For downloading all the files:

❯ aicrowd dataset download --challenge esci-challenge-for-improving-product-search

For downloading selected files:

# Using wildcard or file names, below will download all the Task 1's files
❯ aicrowd dataset download --challenge esci-challenge-for-improving-product-search "Task 1*"

# Using ID given in the table during listing
❯ aicrowd dataset download --challenge esci-challenge-for-improving-product-search 1

And obviously to install AIcrowd CLI :wink:, you can do:

❯ pip install -U aicrowd-cli

Welcome to KDD Cup and hoping for your submissions soon! :rocket:

3 Likes

Hi @shuliang, the files are hosted on S3 so it is unlikely that there is issue on the server side.
Can you try changing your internet ISP in case it is throttling the download speed? :cry:

We will release compressed versions too soon for making it more accessible.
Please let all your feedbacks come in! :hugs:

Hi @Roundrobin, you can submit 5 submissions/task/day/team.

HI, @shivam for task-1, i see queryids are overlapping, is it expected? see attached screenshot for your reference!
Text of query_id=0 is overlapping in query_id=1 and so on
Screenshot 2022-03-29 at 4.29.08 PM

1 Like

Hi @shreyansdhankhar, we are looking into it at the moment, stay tuned for the updates! :innocent:

Cool, will wait for the update then !

@shivam: for each query do we need to recommend the top-10 product ids in Task-1?

Also, on the test set for task 1 there are many duplicates

2 Likes

This should be addressed in the v2.0 release of the dataset.

1 Like

Hi @mohanty @shivam ,
I have some questions about the timeline and rules.

  1. Entry Deadline: July 15, 2022 at 00:00:00 UTC. I’d like to know the exact meaning.
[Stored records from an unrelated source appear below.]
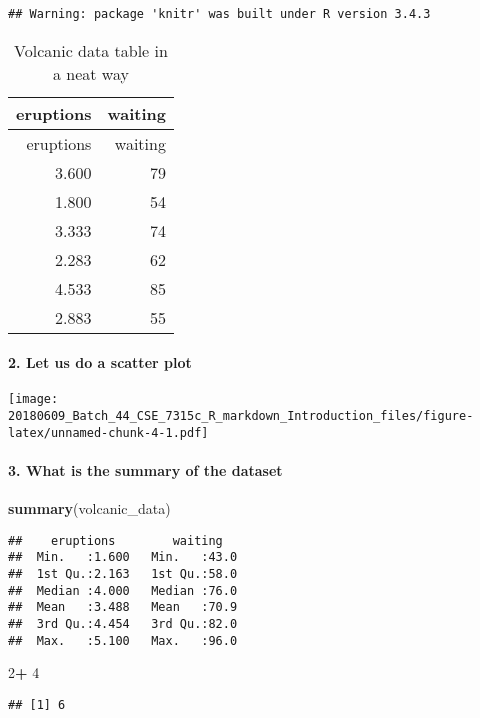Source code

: \documentclass[]{article}
\newenvironment{Shaded}{\begin{snugshade}}{\end{snugshade}}
\newcommand{\DecValTok}[1]{\textcolor[rgb]{0.00,0.00,0.81}{#1}}
\newcommand{\KeywordTok}[1]{\textcolor[rgb]{0.13,0.29,0.53}{\textbf{#1}}}
\newcommand{\NormalTok}[1]{#1}
\newcommand{\OperatorTok}[1]{\textcolor[rgb]{0.81,0.36,0.00}{\textbf{#1}}}
\newcommand{\StringTok}[1]{\textcolor[rgb]{0.31,0.60,0.02}{#1}}
\let\oldparagraph\paragraph
\renewcommand{\paragraph}[1]{\oldparagraph{#1}\mbox{}}
\begin{document}
\begin{verbatim}
## Warning: package 'knitr' was built under R version 3.4.3
\end{verbatim}

\begin{longtable}[]{@{}rr@{}}
\caption{Volcanic data table in a neat way}\tabularnewline
\toprule
eruptions & waiting\tabularnewline
\midrule
\endfirsthead
\toprule
eruptions & waiting\tabularnewline
\midrule
\endhead
3.600 & 79\tabularnewline
1.800 & 54\tabularnewline
3.333 & 74\tabularnewline
2.283 & 62\tabularnewline
4.533 & 85\tabularnewline
2.883 & 55\tabularnewline
\bottomrule
\end{longtable}

\hypertarget{let-us-do-a-scatter-plot}{%
\paragraph{2. Let us do a scatter plot}\label{let-us-do-a-scatter-plot}}

\texttt{[image: 20180609\_Batch\_44\_CSE\_7315c\_R\_markdown\_Introduction\_files/figure-latex/unnamed-chunk-4-1.pdf]}

\hypertarget{what-is-the-summary-of-the-dataset}{%
\paragraph{3. What is the summary of the
dataset}\label{what-is-the-summary-of-the-dataset}}

\begin{Shaded}
\begin{Highlighting}[]
\KeywordTok{summary}\NormalTok{(volcanic_data)}
\end{Highlighting}
\end{Shaded}

\begin{verbatim}
##    eruptions        waiting    
##  Min.   :1.600   Min.   :43.0  
##  1st Qu.:2.163   1st Qu.:58.0  
##  Median :4.000   Median :76.0  
##  Mean   :3.488   Mean   :70.9  
##  3rd Qu.:4.454   3rd Qu.:82.0  
##  Max.   :5.100   Max.   :96.0
\end{verbatim}

\begin{Shaded}
\begin{Highlighting}[]
\DecValTok{2}\OperatorTok{+}\StringTok{ }\DecValTok{4}
\end{Highlighting}
\end{Shaded}

\begin{verbatim}
## [1] 6
\end{verbatim}
\end{document}
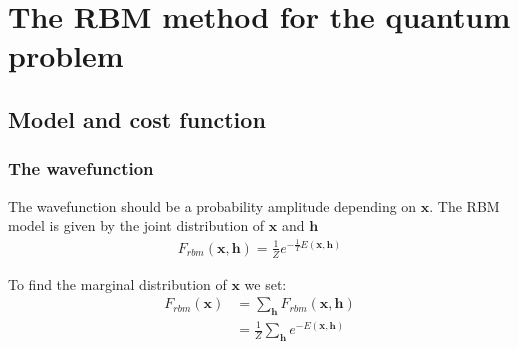 \documentclass[twoside,english]{uiofysmaster}
\newcommand{\Vx}{\mathbf{x}}
\begin{document}
\begin{comment}
		\begin{itemize}
			\item 2008 Nair, Hinton: Implicit mixtures of restricted boltzmann machine
		\end{itemize}
		\item This is a much better way of implementing an exponentially large mixture of linear models with shared latent variables than the method described in
		\begin{itemize}
			\item 1999 Hinton, Sallanes, Ghahramani: A hierarchical community of experts
		\end{itemize}
		 which uses directed linear models as the components of the mixture and a separate sig- moid belief net to decide which hidden units should be part of the current linear model. In that model, it is hard to infer the values of the binary latent variables and there can be jumps in density at the boundary be- tween two linear regions. A big advantage of switch- ing between linear models at the point where a hidden unit receives an input of exactly zero is that it avoids discontinuities in the modeled probability density.
	\end{itemize}
\end{itemize}
\end{comment}





\chapter{The RBM method for the quantum problem}
\section{Model and cost function}
\subsection{The wavefunction}
The wavefunction should be a probability amplitude depending on $\bm{x}$. The RBM model is given by the joint distribution of $\bm{x}$ and $\bm{h}$
\begin{align}
	F_{rbm}(\Vx,\mathbf{h}) = \frac{1}{Z} e^{-\frac{1}{T}E(\Vx,\mathbf{h})}
\end{align}

To find the marginal distribution of $\bm{x}$ we set:
\begin{align}
	F_{rbm}(\mathbf{x}) &= \sum_\mathbf{h} F_{rbm}(\mathbf{x}, \mathbf{h}) \\
				&= \frac{1}{Z}\sum_\mathbf{h} e^{-E(\mathbf{x}, \mathbf{h})}
\end{align}
\end{document}
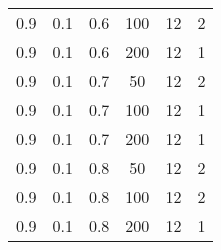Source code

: \begin{table}[h]
\begin{center}
\begin{tabular}{|c|c|c|c|c|c|}
	0.9 &  0.1 &  0.6 &  100 &    12 &     2 \\
	0.9 &  0.1 &  0.6 &  200 &    12 &     1 \\
   \hline
	0.9 &  0.1 &  0.7 &   50 &    12 &     2 \\
	0.9 &  0.1 &  0.7 &  100 &    12 &     1 \\
	0.9 &  0.1 &  0.7 &  200 &    12 &     1 \\
   \hline
	0.9 &  0.1 &  0.8 &   50 &    12 &     2 \\
	0.9 &  0.1 &  0.8 &  100 &    12 &     2 \\
	0.9 &  0.1 &  0.8 &  200 &    12 &     1 \\
   \hline
		\end{tabular}
	\end{center}
\end{table}

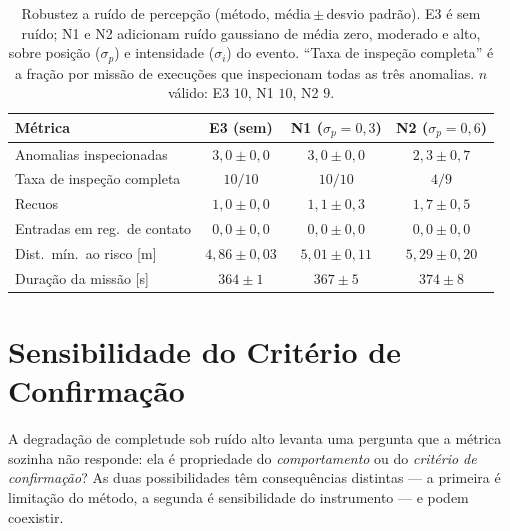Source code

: \begin{table}[htb]
\centering
\caption{Robustez a ruído de percepção (método, média\,$\pm$\,desvio padrão). E3 é
sem ruído; N1 e N2 adicionam ruído gaussiano de média zero, moderado e alto, sobre
posição ($\sigma_p$) e intensidade ($\sigma_i$) do evento. ``Taxa de inspeção
completa'' é a fração por missão de execuções que inspecionam todas as três
anomalias. $n$ válido: E3 $10$, N1 $10$, N2 $9$.}
\label{tab:res-ruido}
\footnotesize
\begin{tabular}{lccc}
\hline
\textbf{Métrica} & \textbf{E3 (sem)} &
\textbf{N1 ($\sigma_p{=}0{,}3$)} & \textbf{N2 ($\sigma_p{=}0{,}6$)}\\
\hline
Anomalias inspecionadas    & $3{,}0\pm0{,}0$  & $3{,}0\pm0{,}0$  & $2{,}3\pm0{,}7$\\
Taxa de inspeção completa  & $10/10$          & $10/10$          & $4/9$\\
Recuos                     & $1{,}0\pm0{,}0$  & $1{,}1\pm0{,}3$  & $1{,}7\pm0{,}5$\\
Entradas em reg.\ de contato & $0{,}0\pm0{,}0$ & $0{,}0\pm0{,}0$ & $0{,}0\pm0{,}0$\\
Dist.\ mín.\ ao risco [m]  & $4{,}86\pm0{,}03$& $5{,}01\pm0{,}11$& $5{,}29\pm0{,}20$\\
Duração da missão [s]      & $364\pm1$        & $367\pm5$        & $374\pm8$\\
\hline
\end{tabular}
\end{table}

\section{Sensibilidade do Critério de Confirmação}
\label{sec:res-confirmacao}

A degradação de completude sob ruído alto levanta uma pergunta que a métrica sozinha
não responde: ela é propriedade do \emph{comportamento} ou do \emph{critério de
confirmação}? As duas possibilidades têm consequências distintas --- a primeira é
limitação do método, a segunda é sensibilidade do instrumento --- e podem coexistir.

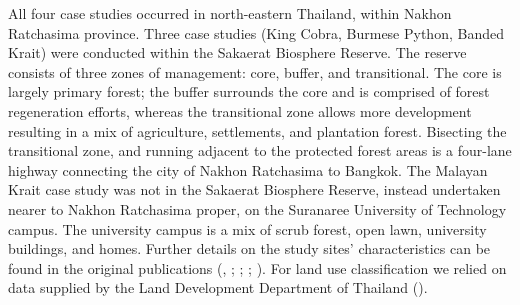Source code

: \documentclass[10pt,a4paper]{article}
\begin{document}
All four case studies occurred in north-eastern Thailand, within Nakhon Ratchasima province.
Three case studies (King Cobra, Burmese Python, Banded Krait) were conducted within the Sakaerat Biosphere Reserve.
The reserve consists of three zones of management: core, buffer, and transitional.
The core is largely primary forest; the buffer surrounds the core and is comprised of forest regeneration efforts, whereas the transitional zone allows more development resulting in a mix of agriculture, settlements, and plantation forest.
Bisecting the transitional zone, and running adjacent to the protected forest areas is a four-lane highway connecting the city of Nakhon Ratchasima to Bangkok.
The Malayan Krait case study was not in the Sakaerat Biosphere Reserve, instead undertaken nearer to Nakhon Ratchasima proper, on the Suranaree University of Technology campus.
The university campus is a mix of scrub forest, open lawn, university buildings, and homes.
Further details on the study sites' characteristics can be found in the original publications (, ; ; ; ).
For land use classification we relied on data supplied by the Land Development Department of Thailand ().
\end{document}
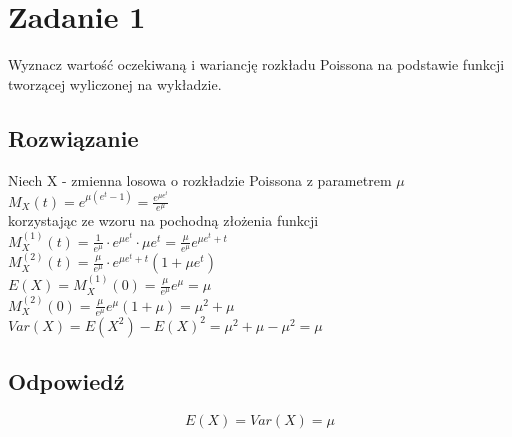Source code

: \section{Zadanie 1}
Wyznacz wartość oczekiwaną i wariancję rozkładu Poissona na podstawie funkcji tworzącej wyliczonej na wykładzie.

\subsection*{Rozwiązanie}
Niech X - zmienna losowa o rozkładzie Poissona z parametrem \(\mu\)\\
\(M_X(t) = e^{\mu (e^t-1)} = \frac{e^{\mu e^t}}{e^\mu}\)\\
korzystając ze wzoru na pochodną złożenia funkcji\\
\(M_X^{(1)}(t) = \frac{1}{e^\mu}\cdot e^{\mu e^t} \cdot \mu e^t = \frac{\mu}{e^\mu} e^{\mu e^t+t}\)\\
\(M_X^{(2)}(t) = \frac{\mu}{e^{\mu}} \cdot e^{\mu e^t + t}(1+\mu e^t)\)\\
\(E(X) = M_X^{(1)}(0) = \frac{\mu}{e^{\mu}}e^{\mu} = \mu\)\\
\(M_X^{(2)}(0) = \frac{\mu}{e^{\mu}} e^{\mu}(1+\mu) = \mu^2+\mu\)\\
\(Var(X) = E(X^2) - E(X)^2 = \mu^2 + \mu - \mu^2 = \mu\)

\subsection*{Odpowiedź}
\[
	\boxed{\text{\(E(X)=Var(X) = \mu\)}}
\]
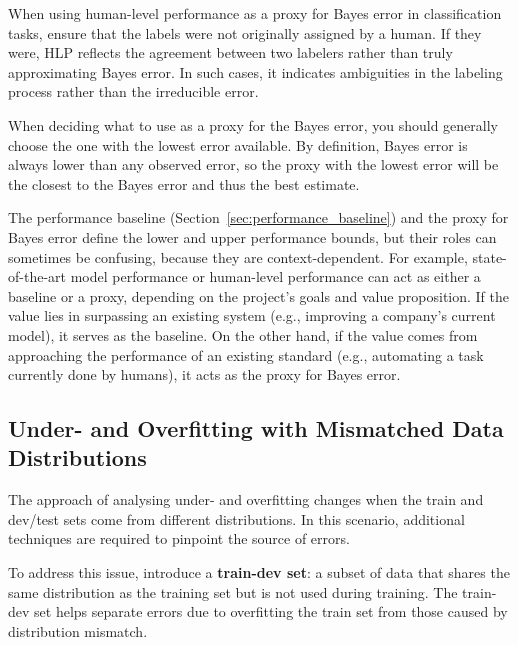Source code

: \documentclass[12pt,openany]{book}
\begin{document}
\begin{notebox}
When using human-level performance as a proxy for Bayes error in classification tasks, ensure that the labels were not originally assigned by a human. If they were, HLP reflects the agreement between two labelers rather than truly approximating Bayes error. In such cases, it indicates ambiguities in the labeling process rather than the irreducible error.
\end{notebox}

\begin{notebox}
When deciding what to use as a proxy for the Bayes error, you should generally choose the one with the lowest error available. By definition, Bayes error is always lower than any observed error, so the proxy with the lowest error will be the closest to the Bayes error and thus the best estimate. 
\end{notebox}

\begin{notebox}
The performance baseline (Section~\ref{sec:performance_baseline}) and the proxy for Bayes error define the lower and upper performance bounds, but their roles can sometimes be confusing, because they are context-dependent. For example, state-of-the-art model performance or human-level performance can act as either a baseline or a proxy, depending on the project’s goals and value proposition. If the value lies in surpassing an existing system (e.g., improving a company’s current model), it serves as the baseline. On the other hand, if the value comes from approaching the performance of an existing standard (e.g., automating a task currently done by humans), it acts as the proxy for Bayes error.
\end{notebox}


\subsection{Under- and Overfitting with Mismatched Data Distributions}
The approach of analysing under- and overfitting changes when the train and dev/test sets come from different distributions. In this scenario, additional techniques are required to pinpoint the source of errors. \newline

To address this issue, introduce a \textbf{train-dev set}: a subset of data that shares the same distribution as the training set but is not used during training. The train-dev set helps separate errors due to overfitting the train set from those caused by distribution mismatch.
\end{document}
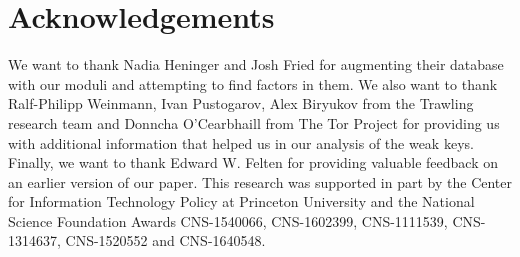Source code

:\section*{Acknowledgements}
We want to thank Nadia Heninger and Josh Fried for augmenting their database
with our moduli and attempting to find factors in them. We also want to
thank Ralf-Philipp Weinmann, Ivan Pustogarov, Alex Biryukov from the Trawling
research team and Donncha O'Cearbhaill from The Tor Project for providing us
with additional information that helped us in our analysis of the weak keys.
Finally, we want to thank Edward W. Felten for providing valuable feedback on an
earlier version of our paper.  This research was supported in part by the Center
for Information Technology Policy at Princeton University and the National
Science Foundation Awards CNS-1540066, CNS-1602399, CNS-1111539, CNS-1314637,
CNS-1520552 and CNS-1640548.
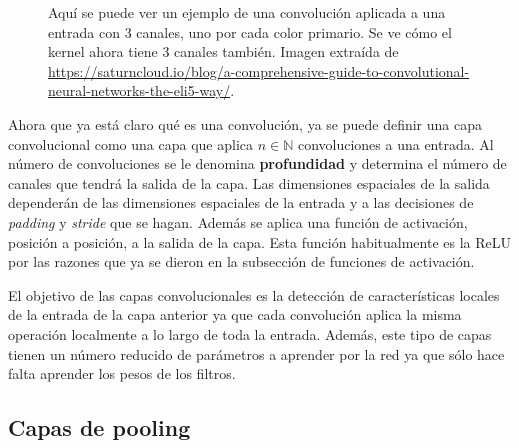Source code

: \begin{figure}[h]
\noindent
{}
\caption{Aquí se puede ver un ejemplo de una convolución aplicada a una entrada con 3 canales, uno por cada color primario. Se ve cómo el kernel ahora tiene 3 canales también. Imagen extraída de \url{https://saturncloud.io/blog/a-comprehensive-guide-to-convolutional-neural-networks-the-eli5-way/}.}
\label{fig:ejemplo_convolucion_3canales}
\end{figure}

Ahora que ya está claro qué es una convolución, ya se puede definir una capa convolucional como una capa que aplica $n\in \mathbb{N}$ convoluciones a una entrada. Al número de convoluciones se le denomina \textbf{profundidad} y determina el número de canales que tendrá la salida de la capa. Las dimensiones espaciales de la salida dependerán de las dimensiones espaciales de la entrada y a las decisiones de \textit{padding} y \textit{stride} que se hagan. Además se aplica una función de activación, posición a posición, a la salida de la capa. Esta función habitualmente es la ReLU por las razones que ya se dieron en la subsección de funciones de activación.

El objetivo de las capas convolucionales es la detección de características locales de la entrada de la capa anterior ya que cada convolución aplica la misma operación localmente a lo largo de toda la entrada. Además, este tipo de capas tienen un número reducido de parámetros a aprender por la red ya que sólo hace falta aprender los pesos de los filtros.

\subsection*{Capas de pooling}

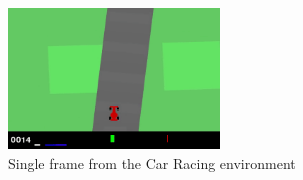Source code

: \begin{figure}[H]
  \centering
  \includegraphics[width=0.5\textwidth]{figures/images/car_racing_frame.png}
  \caption[Car Racing frame]{Single frame from the Car Racing environment}
  \label{fig:car_racing_frame}
\end{figure}

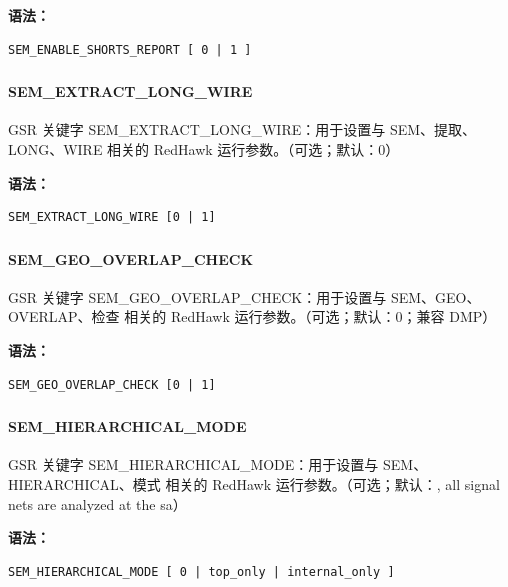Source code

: \textbf{语法：}
\begin{lstlisting}
SEM_ENABLE_SHORTS_REPORT [ 0 | 1 ]
\end{lstlisting}

\subsubsection{}
\paragraph*{SEM_EXTRACT_LONG_WIRE}

GSR 关键字 SEM_EXTRACT_LONG_WIRE：用于设置与 SEM、提取、LONG、WIRE 相关的 RedHawk 运行参数。（可选；默认：0）

\textbf{语法：}
\begin{lstlisting}
SEM_EXTRACT_LONG_WIRE [0 | 1]
\end{lstlisting}

\subsubsection{}
\paragraph*{SEM_GEO_OVERLAP_CHECK}

GSR 关键字 SEM_GEO_OVERLAP_CHECK：用于设置与 SEM、GEO、OVERLAP、检查 相关的 RedHawk 运行参数。（可选；默认：0；兼容 DMP）

\textbf{语法：}
\begin{lstlisting}
SEM_GEO_OVERLAP_CHECK [0 | 1]
\end{lstlisting}

\subsubsection{}
\paragraph*{SEM_HIERARCHICAL_MODE}

GSR 关键字 SEM_HIERARCHICAL_MODE：用于设置与 SEM、HIERARCHICAL、模式 相关的 RedHawk 运行参数。（可选；默认：, all signal nets are analyzed at the sa）

\textbf{语法：}
\begin{lstlisting}
SEM_HIERARCHICAL_MODE [ 0 | top_only | internal_only ]
\end{lstlisting}


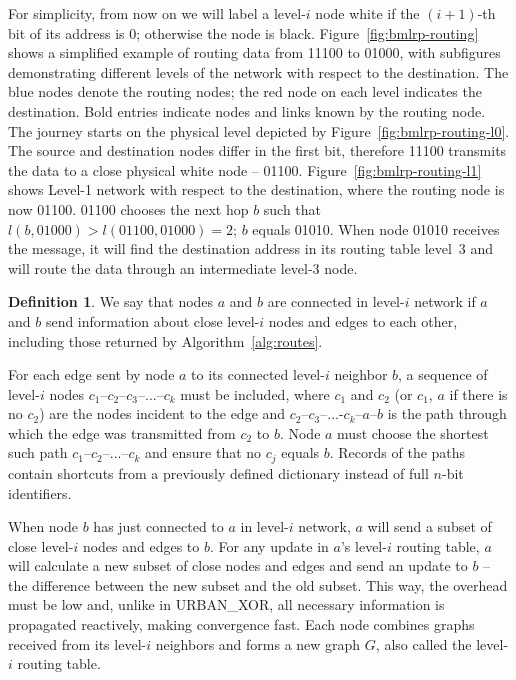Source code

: \documentclass[conference]{IEEEtran}
\theoremstyle{definition}
\newtheorem{defn}{Definition}
\newcommand{\urbanxor}{URBAN\_XOR}
\begin{document}
For simplicity, from now on we will label a level-$i$ node white if the $(i+1)$-th bit of its address is 0; otherwise the node is black. Figure~\ref{fig:bmlrp-routing} shows a simplified example of routing data from 11100 to 01000, with subfigures demonstrating different levels of the network with respect to the destination. The blue nodes denote the routing nodes; the red node on each level indicates the destination. Bold entries indicate nodes and links known by the routing node. The journey starts on the physical level depicted by Figure~\ref{fig:bmlrp-routing-l0}. The source and destination nodes differ in the first bit, therefore 11100 transmits the data to a close physical white node -- 01100. Figure~\ref{fig:bmlrp-routing-l1} shows Level-1 network with respect to the destination, where the routing node is now 01100. 01100 chooses the next hop $b$ such that $l(b, 01000) > l(01100, 01000) = 2$; $b$ equals 01010. When node 01010 receives the message, it will find the destination address in its routing table level~3 and will route the data through an intermediate level-3 node.

\begin{defn}
    We say that nodes $a$ and $b$ are connected in level-$i$ network if $a$ and $b$ send information about close level-$i$ nodes and edges to each other, including those returned by Algorithm~\ref{alg:routes}.
    
    \label{defn:connected}
\end{defn}

For each edge sent by node $a$ to its connected level-$i$ neighbor $b$, a sequence of level-$i$ nodes $c_1$--$c_2$--$c_3$--...--$c_k$ must be included, where $c_1$ and $c_2$ (or $c_1$, $a$ if there is no $c_2$) are the nodes incident to the edge and $c_2$--$c_3$--...-$c_k$--$a$--$b$ is the path through which the edge was transmitted from $c_2$ to $b$. Node $a$ must choose the shortest such path $c_1$--$c_2$--...--$c_k$ and ensure that no $c_j$ equals $b$. Records of the paths contain shortcuts from a previously defined dictionary instead of full $n$-bit identifiers.

When node $b$ has just connected to $a$ in level-$i$ network, $a$ will send a subset of close level-$i$ nodes and edges to $b$. For any update in $a$'s level-$i$ routing table, $a$ will calculate a new subset of close nodes and edges and send an update to $b$ -- the difference between the new subset and the old subset. This way, the overhead must be low and, unlike in \urbanxor, all necessary information is propagated reactively, making convergence fast. Each node combines graphs received from its level-$i$ neighbors and forms a new graph $G$, also called the level-$i$ routing table.
\end{document}
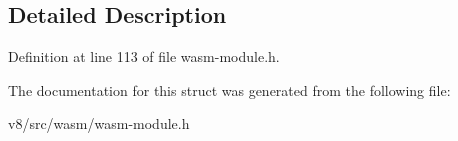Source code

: \subsection{Detailed Description}


Definition at line 113 of file wasm-\/module.\+h.



The documentation for this struct was generated from the following file\+:\begin{DoxyCompactItemize}
\item 
v8/src/wasm/wasm-\/module.\+h\end{DoxyCompactItemize}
Which is correct? Submit by July 14 at 23:59:59 or by July 15 at 23:59:59?
  2. Can we use the other task’s dataset? E.g., make a model for task 1 by training with task 1-3 datasets.
  3. Can we use some external data?
  4. Can we use some public pre-trained model?
  5. When admin or AIcrowd platform runs inference against the test dataset by using my submission (code and model), is there a limitation about computation time?
5 Likes

Hi! I want to make a code submission but it says ’ I am not authorized to access this page’ … you say i need to accept the challenge rules by clicking on the Participate button but i cant find it. Could you help me find it?

Hi @olivertautz,

You can find the participate button on the challenge page.
https://www.aicrowd.com/challenges/esci-challenge-for-improving-product-search

Thank you! I clicked it but it still doesnt work :frowning:

Can maybe only team leads do code submissions or something?

Hi @olivertautz, that’s not the case, and any team member can submit in the challenge (not only the team member).

Can you please help by sharing relevant URL (Issue page, submission ID, etc) and/or a screenshot?